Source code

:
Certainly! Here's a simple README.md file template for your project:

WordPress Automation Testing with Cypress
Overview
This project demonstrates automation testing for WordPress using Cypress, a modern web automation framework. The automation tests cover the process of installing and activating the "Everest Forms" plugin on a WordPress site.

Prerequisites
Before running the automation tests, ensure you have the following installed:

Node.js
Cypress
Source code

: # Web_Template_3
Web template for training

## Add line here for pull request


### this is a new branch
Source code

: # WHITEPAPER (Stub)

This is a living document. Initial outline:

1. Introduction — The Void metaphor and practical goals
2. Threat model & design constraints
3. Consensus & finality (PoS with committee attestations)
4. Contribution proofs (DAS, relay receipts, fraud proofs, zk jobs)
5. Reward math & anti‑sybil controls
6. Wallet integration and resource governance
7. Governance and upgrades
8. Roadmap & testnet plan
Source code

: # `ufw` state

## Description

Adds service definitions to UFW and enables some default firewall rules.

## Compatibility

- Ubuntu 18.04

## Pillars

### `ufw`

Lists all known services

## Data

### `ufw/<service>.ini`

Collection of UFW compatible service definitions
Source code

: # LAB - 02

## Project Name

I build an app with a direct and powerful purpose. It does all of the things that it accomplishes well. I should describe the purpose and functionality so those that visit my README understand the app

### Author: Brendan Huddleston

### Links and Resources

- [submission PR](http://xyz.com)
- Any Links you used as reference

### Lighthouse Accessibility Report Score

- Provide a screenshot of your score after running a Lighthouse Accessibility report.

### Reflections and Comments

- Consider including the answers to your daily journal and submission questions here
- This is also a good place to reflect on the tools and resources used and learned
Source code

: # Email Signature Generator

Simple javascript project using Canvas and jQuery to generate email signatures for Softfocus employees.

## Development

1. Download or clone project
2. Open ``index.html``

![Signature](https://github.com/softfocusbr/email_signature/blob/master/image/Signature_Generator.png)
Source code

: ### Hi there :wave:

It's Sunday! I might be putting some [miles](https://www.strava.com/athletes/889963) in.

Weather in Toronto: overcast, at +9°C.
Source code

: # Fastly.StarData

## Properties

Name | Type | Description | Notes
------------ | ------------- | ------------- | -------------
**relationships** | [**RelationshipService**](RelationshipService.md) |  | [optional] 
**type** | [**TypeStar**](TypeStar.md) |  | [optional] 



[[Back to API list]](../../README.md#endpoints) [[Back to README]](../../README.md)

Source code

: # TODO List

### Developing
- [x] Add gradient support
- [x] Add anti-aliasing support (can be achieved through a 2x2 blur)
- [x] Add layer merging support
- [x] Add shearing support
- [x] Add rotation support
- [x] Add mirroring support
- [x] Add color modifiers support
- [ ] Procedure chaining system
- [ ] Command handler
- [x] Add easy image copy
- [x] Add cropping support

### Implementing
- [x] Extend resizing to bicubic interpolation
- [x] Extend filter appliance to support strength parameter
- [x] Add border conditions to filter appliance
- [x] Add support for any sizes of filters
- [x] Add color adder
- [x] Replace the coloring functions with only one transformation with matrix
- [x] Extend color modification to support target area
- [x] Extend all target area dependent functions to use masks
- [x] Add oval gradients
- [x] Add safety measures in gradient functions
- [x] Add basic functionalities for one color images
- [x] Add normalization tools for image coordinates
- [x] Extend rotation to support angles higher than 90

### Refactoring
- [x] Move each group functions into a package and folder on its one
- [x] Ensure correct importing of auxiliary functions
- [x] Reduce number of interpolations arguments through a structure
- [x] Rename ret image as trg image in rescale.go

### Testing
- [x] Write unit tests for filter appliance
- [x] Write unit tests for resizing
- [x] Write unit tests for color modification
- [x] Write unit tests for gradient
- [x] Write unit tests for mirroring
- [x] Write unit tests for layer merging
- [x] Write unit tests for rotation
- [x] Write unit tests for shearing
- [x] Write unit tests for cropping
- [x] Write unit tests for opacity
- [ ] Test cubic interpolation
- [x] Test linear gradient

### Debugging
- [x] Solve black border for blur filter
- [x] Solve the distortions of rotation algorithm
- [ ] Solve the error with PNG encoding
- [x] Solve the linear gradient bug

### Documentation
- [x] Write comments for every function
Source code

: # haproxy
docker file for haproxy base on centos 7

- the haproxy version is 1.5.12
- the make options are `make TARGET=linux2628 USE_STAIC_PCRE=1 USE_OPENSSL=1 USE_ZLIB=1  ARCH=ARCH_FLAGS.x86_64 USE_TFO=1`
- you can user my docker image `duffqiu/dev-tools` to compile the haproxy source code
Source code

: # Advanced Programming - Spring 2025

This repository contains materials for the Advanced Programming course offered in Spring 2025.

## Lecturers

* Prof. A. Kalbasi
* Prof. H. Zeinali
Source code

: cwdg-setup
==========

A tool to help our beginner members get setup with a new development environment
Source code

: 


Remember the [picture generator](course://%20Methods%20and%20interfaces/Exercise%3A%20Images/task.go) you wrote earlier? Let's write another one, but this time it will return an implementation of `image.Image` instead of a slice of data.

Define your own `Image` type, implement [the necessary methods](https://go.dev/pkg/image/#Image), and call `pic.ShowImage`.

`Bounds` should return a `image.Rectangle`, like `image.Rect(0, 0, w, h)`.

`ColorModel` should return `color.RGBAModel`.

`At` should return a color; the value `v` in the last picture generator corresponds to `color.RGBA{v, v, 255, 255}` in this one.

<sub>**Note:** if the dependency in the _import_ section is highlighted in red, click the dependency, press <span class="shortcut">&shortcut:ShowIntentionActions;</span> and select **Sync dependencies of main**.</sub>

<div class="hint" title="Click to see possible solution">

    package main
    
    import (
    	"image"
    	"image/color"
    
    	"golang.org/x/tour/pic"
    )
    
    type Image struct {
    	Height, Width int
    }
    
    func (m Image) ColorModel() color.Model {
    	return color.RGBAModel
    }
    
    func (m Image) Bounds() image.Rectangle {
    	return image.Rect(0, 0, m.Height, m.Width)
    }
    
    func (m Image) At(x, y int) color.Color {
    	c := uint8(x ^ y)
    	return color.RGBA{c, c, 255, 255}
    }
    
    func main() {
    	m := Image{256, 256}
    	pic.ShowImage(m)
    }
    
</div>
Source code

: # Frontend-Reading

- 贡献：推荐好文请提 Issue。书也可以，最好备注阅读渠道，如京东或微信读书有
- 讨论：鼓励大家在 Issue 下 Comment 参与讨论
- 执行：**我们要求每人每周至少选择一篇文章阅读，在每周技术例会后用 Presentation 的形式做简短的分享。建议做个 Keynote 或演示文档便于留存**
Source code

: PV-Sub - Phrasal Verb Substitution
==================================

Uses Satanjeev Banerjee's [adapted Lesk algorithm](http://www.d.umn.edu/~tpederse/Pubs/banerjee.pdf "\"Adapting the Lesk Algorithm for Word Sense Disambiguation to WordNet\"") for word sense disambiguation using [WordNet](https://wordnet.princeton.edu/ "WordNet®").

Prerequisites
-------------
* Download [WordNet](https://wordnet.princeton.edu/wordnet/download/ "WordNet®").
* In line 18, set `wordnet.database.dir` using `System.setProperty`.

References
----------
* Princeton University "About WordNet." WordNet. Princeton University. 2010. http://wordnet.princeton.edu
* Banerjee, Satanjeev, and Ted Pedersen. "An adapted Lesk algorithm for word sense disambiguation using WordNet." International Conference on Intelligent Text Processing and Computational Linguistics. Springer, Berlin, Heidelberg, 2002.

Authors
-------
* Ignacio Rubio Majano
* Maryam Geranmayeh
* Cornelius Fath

# # # # # # #

> **WHAT THE EXERCISE ASKS**: Your task is to copy every line of the entries that contains the string "unit".

> **RESULT OF THIS TASK**:
- [x] Write unit tests for filter appliance
- [x] Write unit tests for resizing
- [x] Write unit tests for color modification
- [x] Write unit tests for gradient
- [x] Write unit tests for mirroring
- [x] Write unit tests for layer merging
- [x] Write unit tests for rotation
- [x] Write unit tests for shearing
- [x] Write unit tests for cropping
- [x] Write unit tests for opacity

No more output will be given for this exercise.